Política
Os pobres que paguem a crise
As crises começam sempre por afectar os sectores mais vulneráveis da população. É uma lei da física. A base da pirâmide social, constituida pelos sectores mais afectados pelo desemprego, pelo trabalho precário, pelos salários baixos, empregados em áreas particularmente sensíveis à procura, os pensionistas com baixas reformas, são os que mais sentem o embate de qualquer flutuação económica. Espera-se assim que o poder público crie condições para minimizar o impacto da crise nestes sectores da população. No fundo, o Estado, com o seu papel de providência, de regulador social, deve tentar minimizar o impacto da crise na população que à partida já sofre bastante com a mesma. Faz sentido, não faz? Pois, o problema é que nem tudo o que faz sentido acaba por acontecer, ainda mais nestes momentos conturbados.
Um estudo da Comissão Europeia, divulgado na semana passada, veio demonstrar que Portugal é o único país, entre um grupo de seis particularmente afetados pela crise na União Europeia, onde as medidas de austeridade pesaram mais sobre os mais pobres do que sobre os mais ricos. Ou seja, entre a Grécia, Espanha, Irlanda, Reino Unido e Estónia, Portugal é único país onde os pobres pagaram proporcionalmente mais que que os ricos no âmbito do esforço de consolidação das contas públicas. As medidas de austeridade diminuiram o rendimento disponível dos 20% mais pobres em Portugal entre 4,5% e 6%. No caso de famílias com filhos, os cortes podem mesmo atingir os 9%. No que aos mais ricos diz respeito, sentiram perdas até 3%, quer em agregados com filhos ou sem filhos.
O estudo «The distributional effects of austerity measures: a comparison of six EU countries», que tem em conta o período entre 2009 e Junho de 2011, acaba assim por demonstrar o empenho nacional em manter-se no top da desigualdade a nível da UE. Já éramos o país mais desigual da Europa. Juntamos agora a tão honrosa distinção o reconhecimento de que somos os que mais usam a austeridade para tornar os pobres ainda mais pobres. E como se tal não bastasse, importa salientar que o estudo não incluiu nos seus cálculos o impacto resultante dos cortes orçamentais nos serviços públicos. O que, tendo em conta que é tendencialmente a população mais carenciada que mais depende da rede pública de assistência social, poderá piorar o já catastrófico cenário.
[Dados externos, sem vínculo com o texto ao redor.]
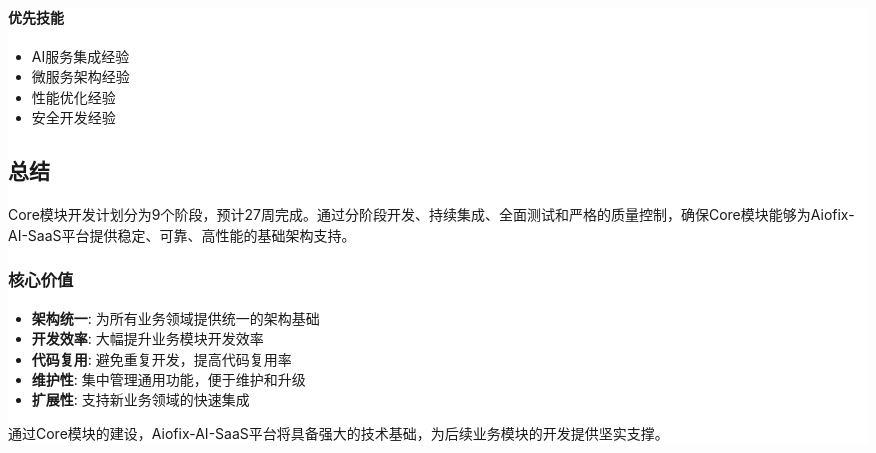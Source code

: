 #### 优先技能

- AI服务集成经验
- 微服务架构经验
- 性能优化经验
- 安全开发经验

## 总结

Core模块开发计划分为9个阶段，预计27周完成。通过分阶段开发、持续集成、全面测试和严格的质量控制，确保Core模块能够为Aiofix-AI-SaaS平台提供稳定、可靠、高性能的基础架构支持。

### 核心价值

- **架构统一**: 为所有业务领域提供统一的架构基础
- **开发效率**: 大幅提升业务模块开发效率
- **代码复用**: 避免重复开发，提高代码复用率
- **维护性**: 集中管理通用功能，便于维护和升级
- **扩展性**: 支持新业务领域的快速集成

通过Core模块的建设，Aiofix-AI-SaaS平台将具备强大的技术基础，为后续业务模块的开发提供坚实支撑。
Um dos “pormenores” do estudo é o facto de analisar um período de atuação do último governo do PS em Portugal (Janeiro de 2009 a Junho de 2011). Assim sendo, os sectores socialistas que, de forma mais ou menos sincera, minimizam a austeridade protagonizada por José Sócrates têm aqui uma nova (e urgente) oportunidade para refletir melhor. Mas a delimitação temporal leva-nos a uma segunda e mais importante conclusão: ainda não tem em conta as duríssimas medidas decretadas pelo atual Executivo no seguimento do memorando assinado com a troika. Ou seja, os resultados não refletem ainda medidas como, a título de exemplo, os cortes salariais na função pública, o aumento das taxas do IVA ou o aumento das taxas moderadoras.
A verdade La Palice de que os pobres é que estão a pagar a crise encontra-se quase gasta de tanto ser repetida pelos sectores políticos mais à esquerda. Mas desta vez foi a Comissão Europeia que veio comprovar tal fenómeno, acrescentando ainda que Portugal é o país mais empenhado em aprofundar a referida tendência. Bem sei que este estudo será esquecido em menos de uma semana. Mas até lá, o mínimo que podemos fazer é esfregar as suas conclusões na cara dos sectores mais “distraídos” com a calamidade social em curso.